Laydown Trees fallen into the water offer thick cover in which bass will hide. Hold your boat off the end of the tree and slowly retrieve the worm through the limbs. Each time the worm crawls over a limb, give it slack so it can sink back to the bottom. Work from the root and through the outer most limbs.
Bass like to hide below floating cover such as vegetation mats and driftwood. Ease in close and flip your favorite worm into the tiny holes and pockets in the cover. Use a heavy weight if necessary to punch through the cover, and then jig the worm slowly beneath it
Grass Line Edges
Hold your boat closes to the grass and cast a swimming-tail worm along the edge. Try different retrieves (straight swim, lift drop) to see which the fish prefer. Key here is to find the high percentage spots that have the irregular points and gaps.

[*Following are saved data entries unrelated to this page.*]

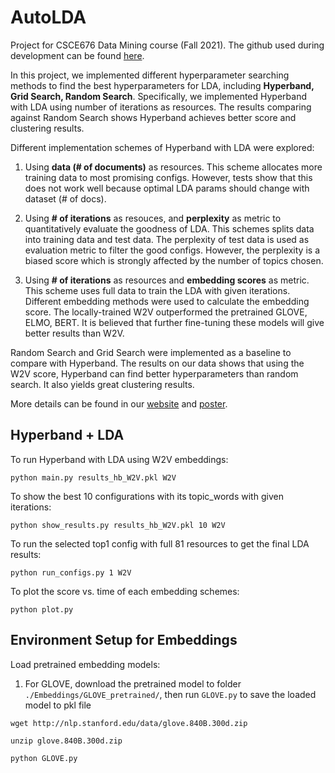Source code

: # AutoLDA

Project for CSCE676 Data Mining course (Fall 2021). The github used during development can be found [here](https://github.com/jncsw/AutoLDA).

In this project, we implemented different hyperparameter searching methods to find the best hyperparameters for LDA, including **Hyperband, Grid Search, Random Search**. Specifically, we implemented Hyperband with LDA using number of iterations as resources. The results comparing against Random Search shows Hyperband achieves better score and clustering results.

Different implementation schemes of Hyperband with LDA were explored:

1. Using **data (# of documents)** as resources. This scheme allocates more training data to most promising configs. However, tests show that this does not work well because optimal LDA params should change with dataset (# of docs).

2. Using **# of iterations** as resouces, and **perplexity** as metric to quantitatively evaluate the goodness of LDA. This schemes splits data into training data and test data. The perplexity of test data is used as evaluation metric to filter the good configs. However, the perplexity is a biased score which is strongly affected by the number of topics chosen.

3. Using **# of iterations** as resources and **embedding scores** as metric. This scheme uses full data to train the LDA with given iterations. Different embedding methods were used to calculate the embedding score. The locally-trained W2V outperformed the pretrained GLOVE, ELMO, BERT. It is believed that further fine-tuning these models will give better results than W2V.

Random Search and Grid Search were implemented as a baseline to compare with Hyperband. The results on our data shows that using the W2V score, Hyperband can find better hyperparameters than random search. It also yields great clustering results.

More details can be found in our [website](https://sites.google.com/view/autolda/home) and [poster](https://sites.google.com/view/autolda/poster?authuser=0).

## Hyperband + LDA
To run Hyperband with LDA using W2V embeddings:
```console
python main.py results_hb_W2V.pkl W2V
```

To show the best 10 configurations with its topic_words with given iterations:
```console
python show_results.py results_hb_W2V.pkl 10 W2V
```

To run the selected top1 config with full 81 resources to get the final LDA results:
```console
python run_configs.py 1 W2V
```

To plot the score vs. time of each embedding schemes:
```console
python plot.py
```

## Environment Setup for Embeddings
Load pretrained embedding models:

1. For GLOVE, download the pretrained model to folder `./Embeddings/GLOVE_pretrained/`, then run `GLOVE.py` to save the loaded model to pkl file

```console
wget http://nlp.stanford.edu/data/glove.840B.300d.zip
```
```console
unzip glove.840B.300d.zip 
```
```console
python GLOVE.py 
```
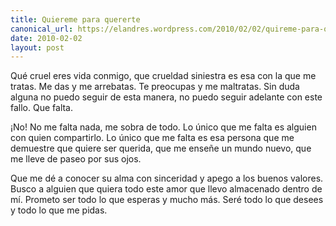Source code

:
 ```yaml
---
title: Quiereme para quererte
canonical_url: https://elandres.wordpress.com/2010/02/02/quireme-para-quererte/
date: 2010-02-02
layout: post
---
```


Qué cruel eres vida conmigo, que crueldad siniestra es esa con la que me tratas. Me das y me arrebatas. Te preocupas y me maltratas. Sin duda alguna no puedo seguir de esta manera, no puedo seguir adelante con este fallo. Que falta.

<!--more-->

¡No! No me falta nada, me sobra de todo. Lo único que me falta es alguien con quien compartirlo. Lo único que me falta es esa persona que me demuestre que quiere ser querida, que me enseñe un mundo nuevo, que me lleve de paseo por sus ojos.

Que me dé a conocer su alma con sinceridad y apego a los buenos valores. Busco a alguien que quiera todo este amor que llevo almacenado dentro de mí. Prometo ser todo lo que esperas y mucho más. Seré todo lo que desees y todo lo que me pidas.
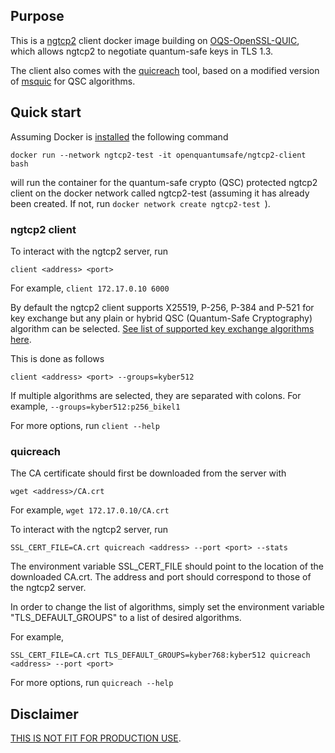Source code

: ## Purpose

This is a [ngtcp2](https://github.com/ngtcp2/ngtcp2) client docker image building on [OQS-OpenSSL-QUIC](https://github.com/open-quantum-safe/oqs-demos/tree/main/quic), which allows ngtcp2 to negotiate quantum-safe keys in TLS 1.3.

The client also comes with the [quicreach](https://github.com/microsoft/quicreach) tool, based on a modified version of  [msquic](https://github.com/microsoft/msquic/)  for QSC algorithms.


## Quick start
Assuming Docker is [installed](https://docs.docker.com/install) the following command

```
docker run --network ngtcp2-test -it openquantumsafe/ngtcp2-client bash
```

will run the container for the quantum-safe crypto (QSC) protected ngtcp2 client on the docker network called ngtcp2-test (assuming it has already been created. If not, run `docker network create ngtcp2-test
`).

### ngtcp2 client
To interact with the ngtcp2 server, run
```
client <address> <port>
```

For example, `client 172.17.0.10 6000`

By default the ngtcp2 client supports X25519, P-256, P-384 and P-521 for key exchange but any plain or hybrid QSC (Quantum-Safe Cryptography) algorithm can be selected. [See list of supported key exchange algorithms here](https://github.com/open-quantum-safe/openssl/tree/OQS-OpenSSL_1_1_1-stable#key-exchange).

This is done as follows
```
client <address> <port> --groups=kyber512
```

If multiple algorithms are selected, they are separated with colons.
For example, `--groups=kyber512:p256_bikel1`


For more options, run `client --help`

### quicreach

The CA certificate should first be downloaded from the server with 
```
wget <address>/CA.crt
```

For example, `wget 172.17.0.10/CA.crt`

To interact with the ngtcp2 server, run 
```
SSL_CERT_FILE=CA.crt quicreach <address> --port <port> --stats
```

The environment variable SSL_CERT_FILE should point to the location of the downloaded CA.crt.
The address and port should correspond to those of the ngtcp2 server.

In order to change the list of algorithms, simply set the environment variable "TLS_DEFAULT_GROUPS" to a list of desired algorithms.

For example, 
```
SSL_CERT_FILE=CA.crt TLS_DEFAULT_GROUPS=kyber768:kyber512 quicreach <address> --port <port>
```


For more options, run `quicreach --help`

## Disclaimer

[THIS IS NOT FIT FOR PRODUCTION USE](https://github.com/open-quantum-safe/openssl#limitations-and-security).
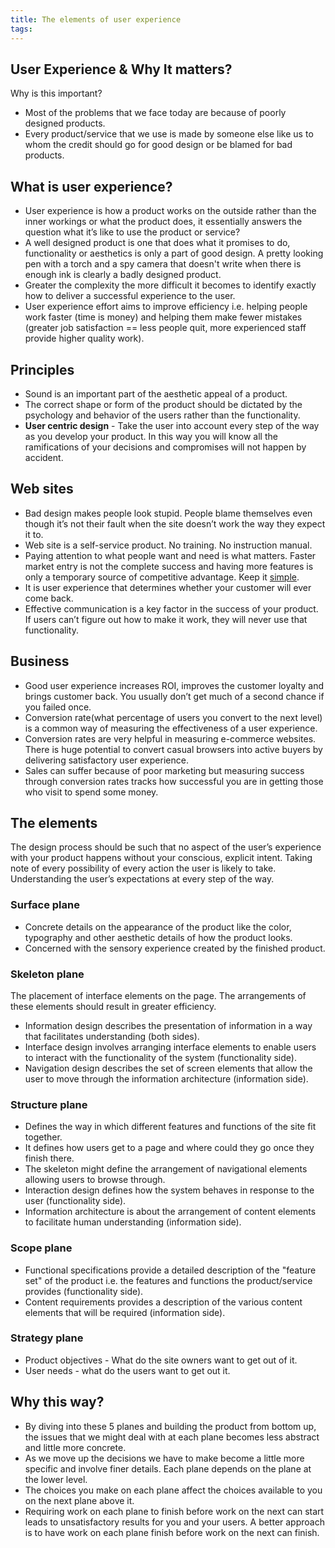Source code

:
 ```yaml
---
title: The elements of user experience
tags:
---
```

## User Experience & Why It matters?
Why is this important?
- Most of the problems that we face today are because of poorly designed products.
- Every product/service that we use is made by someone else like us to whom the credit should go for good design or be blamed for bad products.

## What is user experience?
- User experience is how a product works on the outside rather than the inner workings or what the product does, it essentially answers the question what it’s like to use the product or service?
- A well designed product is one that does what it promises to do, functionality or aesthetics is only a part of good design. A pretty looking pen with a torch and a spy camera that doesn't write when there is enough ink is clearly a badly designed product.
- Greater the complexity the more difficult it becomes to identify exactly how to deliver a successful experience to the user.
- User experience effort aims to improve efficiency i.e. helping people work faster (time is money) and helping them make fewer mistakes (greater job satisfaction == less people quit, more experienced staff provide higher quality work).

## Principles
- Sound is an important part of the aesthetic appeal of a product.
- The correct shape or form of the product should be dictated by the psychology and behavior of the users rather than the functionality.
- **User centric design** - Take the user into account every step of the way as you develop your product. In this way you will know all the ramifications of your decisions and compromises will not happen by accident.

## Web sites
- Bad design makes people look stupid. People blame themselves even though it’s not their fault when the site doesn’t work the way they expect it to.
- Web site is a self-service product. No training. No instruction manual.
- Paying attention to what people want and need is what matters. Faster market entry is not the complete success and having more features is only a temporary source of competitive advantage. Keep it [simple](https://en.wikipedia.org/wiki/KISS_principle).
- It is user experience that determines whether your customer will ever come back.
- Effective communication is a key factor in the success of your product. If users can’t figure out how to make it work, they will never use that functionality.

## Business
- Good user experience increases ROI, improves the customer loyalty and brings customer back. You usually don’t get much of a second chance if you failed once.
- Conversion rate(what percentage of users you convert to the next level) is a common way of measuring the effectiveness of a user experience.
- Conversion rates are very helpful in measuring e-commerce websites. There is huge potential to convert casual browsers into active buyers by delivering satisfactory user experience.
- Sales can suffer because of poor marketing but measuring success through conversion rates tracks how successful you are in getting those who visit to spend some money.

## The elements
The design process should be such that no aspect of the user’s experience with your product happens without your conscious, explicit intent. Taking note of every possibility of every action the user is likely to take. Understanding the user’s expectations at every step of the way.

### Surface plane
- Concrete details on the appearance of the product like the color, typography and other aesthetic details of how the product looks.
- Concerned with the sensory experience created by the finished product.

### Skeleton plane
The placement of interface elements on the page. The arrangements of these elements should result in greater efficiency.
- Information design describes the presentation of information in a way that facilitates understanding (both sides).
- Interface design involves arranging interface elements to enable users to interact with the functionality of the system (functionality side).
- Navigation design describes the set of screen elements that allow the user to move through the information architecture (information side).

### Structure plane
- Defines the way in which different features and functions of the site fit together. 
- It defines how users get to a page and where could they go once they finish there. 
- The skeleton might define the arrangement of navigational elements allowing users to browse through.
- Interaction design defines how the system behaves in response to the user (functionality side).
- Information architecture is about the arrangement of content elements to facilitate human understanding (information side).

### Scope plane 
- Functional specifications provide a detailed description of the "feature set" of the product i.e. the features and functions the product/service provides (functionality side).
- Content requirements provides a description of the various content elements that will be required (information side).

### Strategy plane
- Product objectives - What do the site owners want to get out of it.
- User needs - what do the users want to get out it.

## Why this way?
- By diving into these 5 planes and building the product from bottom up, the issues that we might deal with at each plane becomes less abstract and little more concrete. 
- As we move up the decisions we have to make become a little more specific and involve finer details. Each plane depends on the plane at the lower level. 
- The choices you make on each plane affect the choices available to you on the next plane above it.
- Requiring work on each plane to finish before work on the next can start leads to unsatisfactory results for you and your users. A better approach is to have work on each plane finish before work on the next can finish.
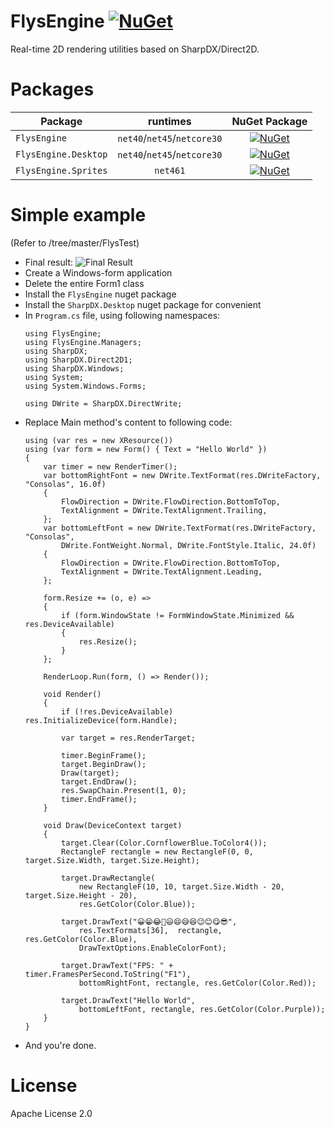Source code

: # FlysEngine [![NuGet](https://img.shields.io/badge/nuget-1.0.4-blue.svg)](https://www.nuget.org/packages/FlysEngine/)
Real-time 2D rendering utilities based on SharpDX/Direct2D.

# Packages
| Package              | runtimes                    | NuGet Package |
| ------------------   |:---------------------:      |:-------------:| 
| `FlysEngine`         | `net40`/`net45`/`netcore30` | [![NuGet](https://img.shields.io/badge/nuget-1.0.4-blue.svg)](https://www.nuget.org/packages/FlysEngine/) |
| `FlysEngine.Desktop` | `net40`/`net45`/`netcore30` | [![NuGet](https://img.shields.io/badge/nuget-1.0.4-blue.svg)](https://www.nuget.org/packages/FlysEngine.Desktop/) |
| `FlysEngine.Sprites` | `net461`                | [![NuGet](https://img.shields.io/badge/nuget-0.2.2-blue.svg)](https://www.nuget.org/packages/FlysEngine.Sprites/) |

# Simple example
(Refer to /tree/master/FlysTest)
* Final result:
  ![Final Result](FlysTest/FlysTest.png)
* Create a Windows-form application
* Delete the entire Form1 class
* Install the `FlysEngine` nuget package
* Install the `SharpDX.Desktop` nuget package for convenient
* In `Program.cs` file, using following namespaces:
  ```
  using FlysEngine;
  using FlysEngine.Managers;
  using SharpDX;
  using SharpDX.Direct2D1;
  using SharpDX.Windows;
  using System;
  using System.Windows.Forms;
  
  using DWrite = SharpDX.DirectWrite;
  ```
* Replace Main method's content to following code:
  ```
  using (var res = new XResource())
  using (var form = new Form() { Text = "Hello World" })
  {
      var timer = new RenderTimer();
      var bottomRightFont = new DWrite.TextFormat(res.DWriteFactory, "Consolas", 16.0f)
      {
          FlowDirection = DWrite.FlowDirection.BottomToTop, 
          TextAlignment = DWrite.TextAlignment.Trailing, 
      };
      var bottomLeftFont = new DWrite.TextFormat(res.DWriteFactory, "Consolas", 
          DWrite.FontWeight.Normal, DWrite.FontStyle.Italic, 24.0f)
      {
          FlowDirection = DWrite.FlowDirection.BottomToTop, 
          TextAlignment = DWrite.TextAlignment.Leading, 	
      };
  
      form.Resize += (o, e) =>
      {
          if (form.WindowState != FormWindowState.Minimized && res.DeviceAvailable)
          {
              res.Resize();
          }
      };
  
      RenderLoop.Run(form, () => Render());
  
      void Render()
      {
          if (!res.DeviceAvailable) res.InitializeDevice(form.Handle);
  
          var target = res.RenderTarget;
  
          timer.BeginFrame();
          target.BeginDraw();
          Draw(target);
          target.EndDraw();
          res.SwapChain.Present(1, 0);
          timer.EndFrame();
      }
  
      void Draw(DeviceContext target)
      {
          target.Clear(Color.CornflowerBlue.ToColor4());
          RectangleF rectangle = new RectangleF(0, 0, target.Size.Width, target.Size.Height);

		  target.DrawRectangle(
              new RectangleF(10, 10, target.Size.Width - 20, target.Size.Height - 20), 
              res.GetColor(Color.Blue));
  
          target.DrawText("😀😁😂🤣😃😄😅😆😉😊😋😎", 
              res.TextFormats[36],  rectangle, res.GetColor(Color.Blue), 
              DrawTextOptions.EnableColorFont);
  
          target.DrawText("FPS: " + timer.FramesPerSecond.ToString("F1"), 
              bottomRightFont, rectangle, res.GetColor(Color.Red));
  
          target.DrawText("Hello World",
              bottomLeftFont, rectangle, res.GetColor(Color.Purple));
      }
  }
  ```
* And you're done.

# License
Apache License 2.0
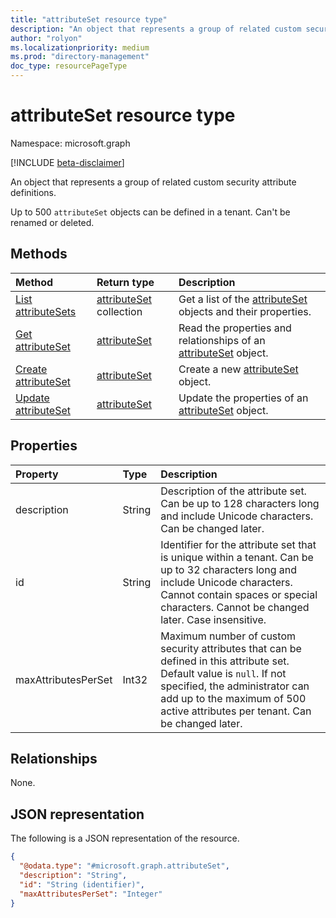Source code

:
 ```yaml
---
title: "attributeSet resource type"
description: "An object that represents a group of related custom security attribute definitions."
author: "rolyon"
ms.localizationpriority: medium
ms.prod: "directory-management"
doc_type: resourcePageType
---
```


# attributeSet resource type

Namespace: microsoft.graph

[!INCLUDE [beta-disclaimer](../../includes/beta-disclaimer.md)]

An object that represents a group of related custom security attribute definitions.

Up to 500 `attributeSet` objects can be defined in a tenant. Can't be renamed or deleted.

## Methods
|Method|Return type|Description|
|:---|:---|:---|
|[List attributeSets](../api/directory-list-attributesets.md)|[attributeSet](../resources/attributeset.md) collection|Get a list of the [attributeSet](../resources/attributeset.md) objects and their properties.|
|[Get attributeSet](../api/attributeset-get.md)|[attributeSet](../resources/attributeset.md)|Read the properties and relationships of an [attributeSet](../resources/attributeset.md) object.|
|[Create attributeSet](../api/directory-post-attributesets.md)|[attributeSet](../resources/attributeset.md)|Create a new [attributeSet](../resources/attributeset.md) object.|
|[Update attributeSet](../api/attributeset-update.md)|[attributeSet](../resources/attributeset.md)|Update the properties of an [attributeSet](../resources/attributeset.md) object.|

## Properties
|Property|Type|Description|
|:---|:---|:---|
|description|String|Description of the attribute set. Can be up to 128 characters long and include Unicode characters. Can be changed later.|
|id|String|Identifier for the attribute set that is unique within a tenant. Can be up to 32 characters long and include Unicode characters. Cannot contain spaces or special characters. Cannot be changed later. Case insensitive.|
|maxAttributesPerSet|Int32|Maximum number of custom security attributes that can be defined in this attribute set. Default value is `null`. If not specified, the administrator can add up to the maximum of 500 active attributes per tenant. Can be changed later.|

## Relationships
None.

## JSON representation
The following is a JSON representation of the resource.
<!-- {
  "blockType": "resource",
  "keyProperty": "id",
  "@odata.type": "microsoft.graph.attributeSet",
  "openType": false
}
-->
``` json
{
  "@odata.type": "#microsoft.graph.attributeSet",
  "description": "String",
  "id": "String (identifier)",
  "maxAttributesPerSet": "Integer"
}
```
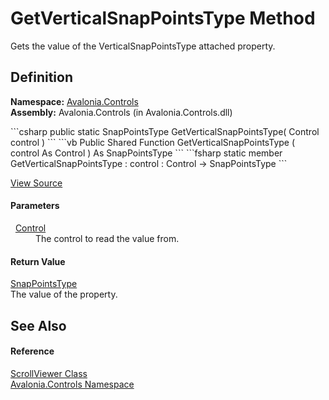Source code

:# GetVerticalSnapPointsType Method


Gets the value of the VerticalSnapPointsType attached property.



## Definition
**Namespace:** <a href="N_Avalonia_Controls">Avalonia.Controls</a>  
**Assembly:** Avalonia.Controls (in Avalonia.Controls.dll)

<Tabs groupId="api-code-preview">
<TabItem value="csharp" label="C#">
```csharp
public static SnapPointsType GetVerticalSnapPointsType(
	Control control
)
```
</TabItem>
<TabItem value="vb" label="VB">
```vb
Public Shared Function GetVerticalSnapPointsType ( 
	control As Control
) As SnapPointsType
```
</TabItem>
<TabItem value="fsharp" label="F#">
```fsharp
static member GetVerticalSnapPointsType : 
        control : Control -> SnapPointsType 
```
</TabItem>
</Tabs>



<a href="https://github.com/AvaloniaUI/Avalonia/tree/master/src/Avalonia.Controls/ScrollViewer.cs#L510" title="View the source code">View Source</a>



#### Parameters
<dl><dt>  <a href="T_Avalonia_Controls_Control">Control</a></dt><dd>The control to read the value from.</dd></dl>

#### Return Value
<a href="T_Avalonia_Controls_Primitives_SnapPointsType">SnapPointsType</a>  
The value of the property.

## See Also


#### Reference
<a href="T_Avalonia_Controls_ScrollViewer">ScrollViewer Class</a>  
<a href="N_Avalonia_Controls">Avalonia.Controls Namespace</a>  

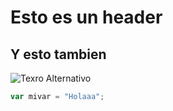 # Esto es un header
## Y esto tambien

![Texro Alternativo](https://octodex.github.com/images/yaktocat.png)


``` javascript
var mivar = "Holaaa";
```
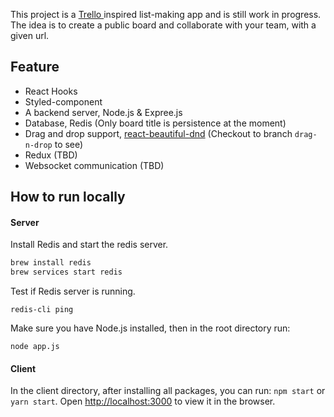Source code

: This project is a [Trello ](https://trello.com/) inspired list-making app and is still work in progress.  
The idea is to create a public board and collaborate with your team, with a given url.

## Feature
- React Hooks
- Styled-component
- A backend server, Node.js & Expree.js
- Database, Redis (Only board title is persistence at the moment)
- Drag and drop support, [react-beautiful-dnd](https://github.com/atlassian/react-beautiful-dnd) (Checkout to branch `drag-n-drop` to see) 
- Redux (TBD)
- Websocket communication (TBD)

## How to run locally
#### Server  
Install Redis and start the redis server.
```bash
brew install redis
brew services start redis
```
Test if Redis server is running.
```
redis-cli ping
```
Make sure you have Node.js installed, then in the root directory run: 
```
node app.js
```

#### Client  
In the client directory, after installing all packages, you can run: `npm start` or `yarn start`.
Open [http://localhost:3000](http://localhost:3000) to view it in the browser.

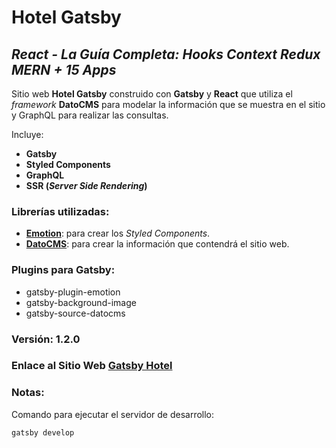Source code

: # Hotel Gatsby

## *React - La Guía Completa: Hooks Context Redux MERN + 15 Apps*

Sitio web **Hotel Gatsby** construido con **Gatsby** y **React** que utiliza el _framework_ **DatoCMS** para modelar la información que se muestra en el sitio y GraphQL para realizar las consultas.

Incluye:
+ **Gatsby**
+ **Styled Components**
+ **GraphQL**
+ **SSR (_Server Side Rendering_)**

### Librerías utilizadas:
- [**Emotion**](https://emotion.sh/docs/introduction): para crear los _Styled Components_.
- [**DatoCMS**](https://www.datocms.com/): para crear la información que contendrá el sitio web.

### Plugins para Gatsby:
+ gatsby-plugin-emotion
+ gatsby-background-image
+ gatsby-source-datocms

### Versión: 1.2.0

### Enlace al Sitio Web [**Gatsby Hotel**](https://react-gatsby-hotel-gatsby.vercel.app/)

### Notas:
Comando para ejecutar el servidor de desarrollo:
```
gatsby develop
```

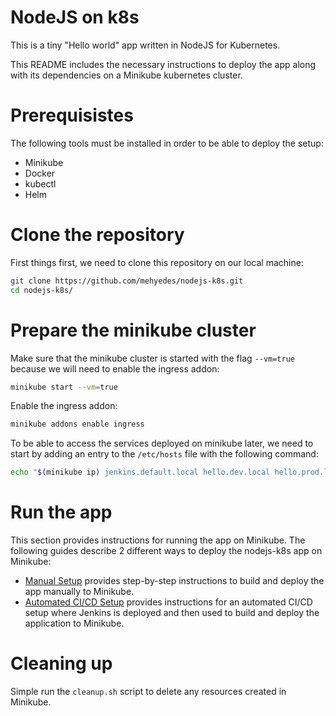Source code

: # NodeJS on k8s

This is a tiny "Hello world" app written in NodeJS for Kubernetes. 

This README includes the necessary instructions to deploy the app along with its dependencies on a Minikube kubernetes cluster.

# Prerequisistes
The following tools must be installed in order to be able to deploy the setup:
- Minikube
- Docker
- kubectl
- Helm

# Clone the repository
First things first, we need to clone this repository on our local machine:
```bash
git clone https://github.com/mehyedes/nodejs-k8s.git
cd nodejs-k8s/
```

# Prepare the minikube cluster
Make sure that the minikube cluster is started with the flag `--vm=true` because we will need to enable the ingress addon:
```bash
minikube start --vm=true
```
Enable the ingress addon:
```bash
minikube addons enable ingress
```
To be able to access the services deployed on minikube later, we need to start by adding an entry to the `/etc/hosts` file with the following command:
```bash
echo "$(minikube ip) jenkins.default.local hello.dev.local hello.prod.local" | sudo tee -a /etc/hosts
```

# Run the app
This section provides instructions for running the app on Minikube. The following guides describe 2 different ways to deploy the nodejs-k8s app on Minikube:

- [Manual Setup](docs/manual-setup.md) provides step-by-step instructions to build and deploy the app manually to Minikube.
- [Automated CI/CD Setup](docs/automated-setup.md) provides instructions for an automated CI/CD setup where Jenkins is deployed and then used to build and deploy the application to Minikube.

# Cleaning up
Simple run the `cleanup.sh` script to delete any resources created in Minikube.
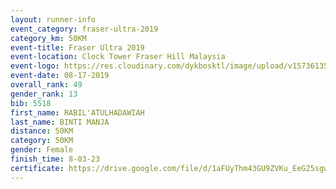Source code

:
 ```yaml
---
layout: runner-info 
event_category: fraser-ultra-2019 
category_km: 50KM 
event-title: Fraser Ultra 2019 
event-location: Clock Tower Fraser Hill Malaysia 
event-logo: https://res.cloudinary.com/dykbosktl/image/upload/v1573613535/Logo/logo_mfst7w.jpg
event-date: 08-17-2019 
overall_rank: 49
gender_rank: 13
bib: 5518
first_name: RABIL'ATULHADAWIAH
last_name: BINTI MANJA
distance: 50KM
category: 50KM
gender: Female
finish_time: 8-03-23
certificate: https://drive.google.com/file/d/1aFUyThm43GU9ZVKu_EeG25sgwTuxXA_2/view?usp=sharing
---
```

Pockets in Matted Vegetation
Position your boat on the outside of the vegetation. Cast a weightless worm over pockets and holes in cover. Reel the worm rapidly into the pockets, and then stop your retrieve for a few seconds. If a bass strikes your worm wait until you feel the pressure as the fish begins to swim away to set the hook.
Pick a boat dock apart. Skip cast a Texas rigged worm beneath the piers. Use a swimming worm parallel to the sides of docks. Flip around pilings, ladders or any object that offers shade.
Stump/Timber Lined Drop-offs
Position your boat in the deeper water and cast perpendicular into the shallows next to the wood cover. Wait for the worm to sink to the bottom then pull the worm with a lift/drop retrieve. If it’s standing timber cast the worm through the limbs and trunks of trees as close as you can get to the trunk. Pull the worm through the notches where the branches grow out of the trunk of tree.
Thoroughly cover all brush piles, stake beds, tire piles, and other man made fish attractors with a Texas rigged worm. Move closer if no hits and use a larger worm and flip it through the thickest cover again.
Position the boat close to the bluffs. Use either a Texas rig worm or a finesse worm parallel to the face of the bluff. Shake the worm as it sinks down. If it hits a ledge pop it and pull it and shake it back down. Work the entire area, this method works well for bass holding on rock beds.
Use a Texas rigged worm and cast it into the mouths of culverts, drains, gullies, and other spots where water is emptying into a reservoir. Food will wash into these areas often times especially after heavy rains and often time’s bass will move there to feed.
Anywhere you’ve caught bass use a worm as a cleanup bait to rework spots where you have caught bass on spinner baits, crankbaits or other types of lures. More times then not using a worm through the same area will bring an additional strike.